§ **Saved data entries**:
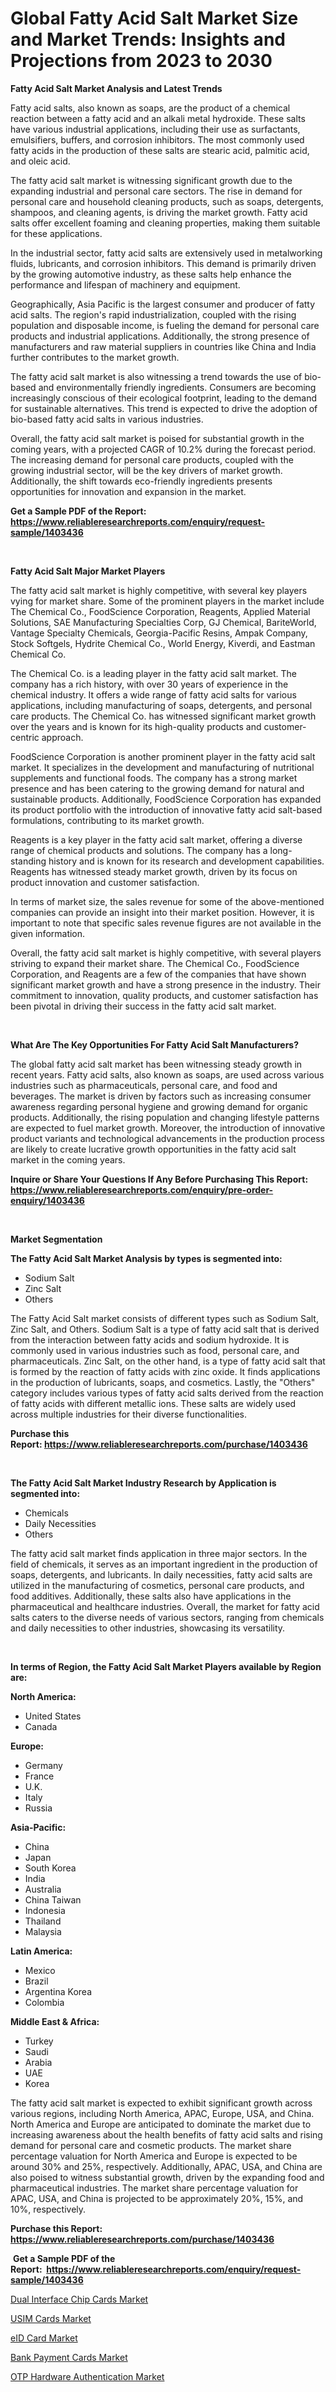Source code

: <p><h1>Global Fatty Acid Salt Market Size and Market Trends: Insights and Projections from 2023 to 2030</h1></p><p><strong>Fatty Acid Salt Market Analysis and Latest Trends</strong></p>
<p><p>Fatty acid salts, also known as soaps, are the product of a chemical reaction between a fatty acid and an alkali metal hydroxide. These salts have various industrial applications, including their use as surfactants, emulsifiers, buffers, and corrosion inhibitors. The most commonly used fatty acids in the production of these salts are stearic acid, palmitic acid, and oleic acid.</p><p>The fatty acid salt market is witnessing significant growth due to the expanding industrial and personal care sectors. The rise in demand for personal care and household cleaning products, such as soaps, detergents, shampoos, and cleaning agents, is driving the market growth. Fatty acid salts offer excellent foaming and cleaning properties, making them suitable for these applications.</p><p>In the industrial sector, fatty acid salts are extensively used in metalworking fluids, lubricants, and corrosion inhibitors. This demand is primarily driven by the growing automotive industry, as these salts help enhance the performance and lifespan of machinery and equipment.</p><p>Geographically, Asia Pacific is the largest consumer and producer of fatty acid salts. The region's rapid industrialization, coupled with the rising population and disposable income, is fueling the demand for personal care products and industrial applications. Additionally, the strong presence of manufacturers and raw material suppliers in countries like China and India further contributes to the market growth.</p><p>The fatty acid salt market is also witnessing a trend towards the use of bio-based and environmentally friendly ingredients. Consumers are becoming increasingly conscious of their ecological footprint, leading to the demand for sustainable alternatives. This trend is expected to drive the adoption of bio-based fatty acid salts in various industries.</p><p>Overall, the fatty acid salt market is poised for substantial growth in the coming years, with a projected CAGR of 10.2% during the forecast period. The increasing demand for personal care products, coupled with the growing industrial sector, will be the key drivers of market growth. Additionally, the shift towards eco-friendly ingredients presents opportunities for innovation and expansion in the market.</p></p>
<p><strong>Get a Sample PDF of the Report:&nbsp; <a href="https://www.reliableresearchreports.com/enquiry/request-sample/1403436">https://www.reliableresearchreports.com/enquiry/request-sample/1403436</a></strong></p>
<p>&nbsp;</p>
<p><strong>Fatty Acid Salt Major Market Players</strong></p>
<p><p>The fatty acid salt market is highly competitive, with several key players vying for market share. Some of the prominent players in the market include The Chemical Co., FoodScience Corporation, Reagents, Applied Material Solutions, SAE Manufacturing Specialties Corp, GJ Chemical, BariteWorld, Vantage Specialty Chemicals, Georgia-Pacific Resins, Ampak Company, Stock Softgels, Hydrite Chemical Co., World Energy, Kiverdi, and Eastman Chemical Co.</p><p>The Chemical Co. is a leading player in the fatty acid salt market. The company has a rich history, with over 30 years of experience in the chemical industry. It offers a wide range of fatty acid salts for various applications, including manufacturing of soaps, detergents, and personal care products. The Chemical Co. has witnessed significant market growth over the years and is known for its high-quality products and customer-centric approach.</p><p>FoodScience Corporation is another prominent player in the fatty acid salt market. It specializes in the development and manufacturing of nutritional supplements and functional foods. The company has a strong market presence and has been catering to the growing demand for natural and sustainable products. Additionally, FoodScience Corporation has expanded its product portfolio with the introduction of innovative fatty acid salt-based formulations, contributing to its market growth.</p><p>Reagents is a key player in the fatty acid salt market, offering a diverse range of chemical products and solutions. The company has a long-standing history and is known for its research and development capabilities. Reagents has witnessed steady market growth, driven by its focus on product innovation and customer satisfaction.</p><p>In terms of market size, the sales revenue for some of the above-mentioned companies can provide an insight into their market position. However, it is important to note that specific sales revenue figures are not available in the given information.</p><p>Overall, the fatty acid salt market is highly competitive, with several players striving to expand their market share. The Chemical Co., FoodScience Corporation, and Reagents are a few of the companies that have shown significant market growth and have a strong presence in the industry. Their commitment to innovation, quality products, and customer satisfaction has been pivotal in driving their success in the fatty acid salt market.</p></p>
<p>&nbsp;</p>
<p><strong>What Are The Key Opportunities For Fatty Acid Salt Manufacturers?</strong></p>
<p><p>The global fatty acid salt market has been witnessing steady growth in recent years. Fatty acid salts, also known as soaps, are used across various industries such as pharmaceuticals, personal care, and food and beverages. The market is driven by factors such as increasing consumer awareness regarding personal hygiene and growing demand for organic products. Additionally, the rising population and changing lifestyle patterns are expected to fuel market growth. Moreover, the introduction of innovative product variants and technological advancements in the production process are likely to create lucrative growth opportunities in the fatty acid salt market in the coming years.</p></p>
<p><strong>Inquire or Share Your Questions If Any Before Purchasing This Report: <a href="https://www.reliableresearchreports.com/enquiry/pre-order-enquiry/1403436">https://www.reliableresearchreports.com/enquiry/pre-order-enquiry/1403436</a></strong></p>
<p>&nbsp;</p>
<p><strong>Market Segmentation</strong></p>
<p><strong>The Fatty Acid Salt Market Analysis by types is segmented into:</strong></p>
<p><ul><li>Sodium Salt</li><li>Zinc Salt</li><li>Others</li></ul></p>
<p><p>The Fatty Acid Salt market consists of different types such as Sodium Salt, Zinc Salt, and Others. Sodium Salt is a type of fatty acid salt that is derived from the interaction between fatty acids and sodium hydroxide. It is commonly used in various industries such as food, personal care, and pharmaceuticals. Zinc Salt, on the other hand, is a type of fatty acid salt that is formed by the reaction of fatty acids with zinc oxide. It finds applications in the production of lubricants, soaps, and cosmetics. Lastly, the "Others" category includes various types of fatty acid salts derived from the reaction of fatty acids with different metallic ions. These salts are widely used across multiple industries for their diverse functionalities.</p></p>
<p><strong>Purchase this Report:&nbsp;<a href="https://www.reliableresearchreports.com/purchase/1403436">https://www.reliableresearchreports.com/purchase/1403436</a></strong></p>
<p>&nbsp;</p>
<p><strong>The Fatty Acid Salt Market Industry Research by Application is segmented into:</strong></p>
<p><ul><li>Chemicals</li><li>Daily Necessities</li><li>Others</li></ul></p>
<p><p>The fatty acid salt market finds application in three major sectors. In the field of chemicals, it serves as an important ingredient in the production of soaps, detergents, and lubricants. In daily necessities, fatty acid salts are utilized in the manufacturing of cosmetics, personal care products, and food additives. Additionally, these salts also have applications in the pharmaceutical and healthcare industries. Overall, the market for fatty acid salts caters to the diverse needs of various sectors, ranging from chemicals and daily necessities to other industries, showcasing its versatility.</p></p>
<p>&nbsp;</p>
<p><strong>In terms of Region, the Fatty Acid Salt Market Players available by Region are:</strong></p>
<p>
    <p> <strong> North America: </strong>
        <ul>
            <li>United States</li>
            <li>Canada</li>
        </ul>
        </p> 
    <p> <strong> Europe: </strong>
        <ul>
            <li>Germany</li>
            <li>France</li>
            <li>U.K.</li>
            <li>Italy</li>
            <li>Russia</li>
        </ul>
        </p> 
    <p> <strong> Asia-Pacific: </strong>
        <ul>
            <li>China</li>
            <li>Japan</li>
            <li>South Korea</li>
            <li>India</li>
            <li>Australia</li>
            <li>China Taiwan</li>
            <li>Indonesia</li>
            <li>Thailand</li>
            <li>Malaysia</li>
        </ul>
        </p> 
    <p> <strong> Latin America: </strong>
        <ul>
            <li>Mexico</li>
            <li>Brazil</li>
            <li>Argentina Korea</li>
            <li>Colombia</li>
        </ul>
        </p> 
    <p> <strong> Middle East & Africa: </strong>
        <ul>
            <li>Turkey</li>
            <li>Saudi</li>
            <li>Arabia</li>
            <li>UAE</li>
            <li>Korea</li>
        </ul>
    </p>
    </p>
<p><p>The fatty acid salt market is expected to exhibit significant growth across various regions, including North America, APAC, Europe, USA, and China. North America and Europe are anticipated to dominate the market due to increasing awareness about the health benefits of fatty acid salts and rising demand for personal care and cosmetic products. The market share percentage valuation for North America and Europe is expected to be around 30% and 25%, respectively. Additionally, APAC, USA, and China are also poised to witness substantial growth, driven by the expanding food and pharmaceutical industries. The market share percentage valuation for APAC, USA, and China is projected to be approximately 20%, 15%, and 10%, respectively.</p></p>
<p><strong>Purchase this Report: <a href="https://www.reliableresearchreports.com/purchase/1403436">https://www.reliableresearchreports.com/purchase/1403436</a></strong></p>
<p>&nbsp;<strong>Get a Sample PDF of the Report:&nbsp;&nbsp;<a href="https://www.reliableresearchreports.com/enquiry/request-sample/1403436">https://www.reliableresearchreports.com/enquiry/request-sample/1403436</a></strong></p>
<p><strong></strong></p>
<p><p><a href="https://medium.com/@paulmcglynn6456/dual-interface-chip-cards-market-insight-market-trends-growth-forecasted-from-2023-to-2030-5ee24b99f2cd">Dual Interface Chip Cards Market</a></p><p><a href="https://medium.com/@bethelokon998/usim-cards-market-size-reveals-the-best-marketing-channels-in-global-industry-d38c7aa8c3de">USIM Cards Market</a></p><p><a href="https://medium.com/@karleeprice2004/eid-card-market-analysis-its-cagr-market-segmentation-and-global-industry-overview-a0d858f796b6">eID Card Market</a></p><p><a href="https://medium.com/@tatemonahan564856/bank-payment-cards-market-insights-into-market-cagr-market-trends-and-growth-strategies-29c99b4e235e">Bank Payment Cards Market</a></p><p><a href="https://medium.com/@marcoshoppe2023/otp-hardware-authentication-market-comprehensive-assessment-by-type-application-and-geography-e7e9b94ac83e">OTP Hardware Authentication Market</a></p></p>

§ **Exercise instructions**:
Of the entries above, transcribe exactly those lines that fall between the line containing "<li>Mexico</li>" and the line containing "<p>&nbsp;<strong>Get a Sample", together with those two lines.

§ **Task result**:
            <li>Mexico</li>
            <li>Brazil</li>
            <li>Argentina Korea</li>
            <li>Colombia</li>
        </ul>
        </p> 
    <p> <strong> Middle East & Africa: </strong>
        <ul>
            <li>Turkey</li>
            <li>Saudi</li>
            <li>Arabia</li>
            <li>UAE</li>
            <li>Korea</li>
        </ul>
    </p>
    </p>
<p><p>The fatty acid salt market is expected to exhibit significant growth across various regions, including North America, APAC, Europe, USA, and China. North America and Europe are anticipated to dominate the market due to increasing awareness about the health benefits of fatty acid salts and rising demand for personal care and cosmetic products. The market share percentage valuation for North America and Europe is expected to be around 30% and 25%, respectively. Additionally, APAC, USA, and China are also poised to witness substantial growth, driven by the expanding food and pharmaceutical industries. The market share percentage valuation for APAC, USA, and China is projected to be approximately 20%, 15%, and 10%, respectively.</p></p>
<p><strong>Purchase this Report: <a href="https://www.reliableresearchreports.com/purchase/1403436">https://www.reliableresearchreports.com/purchase/1403436</a></strong></p>
<p>&nbsp;<strong>Get a Sample PDF of the Report:&nbsp;&nbsp;<a href="https://www.reliableresearchreports.com/enquiry/request-sample/1403436">https://www.reliableresearchreports.com/enquiry/request-sample/1403436</a></strong></p>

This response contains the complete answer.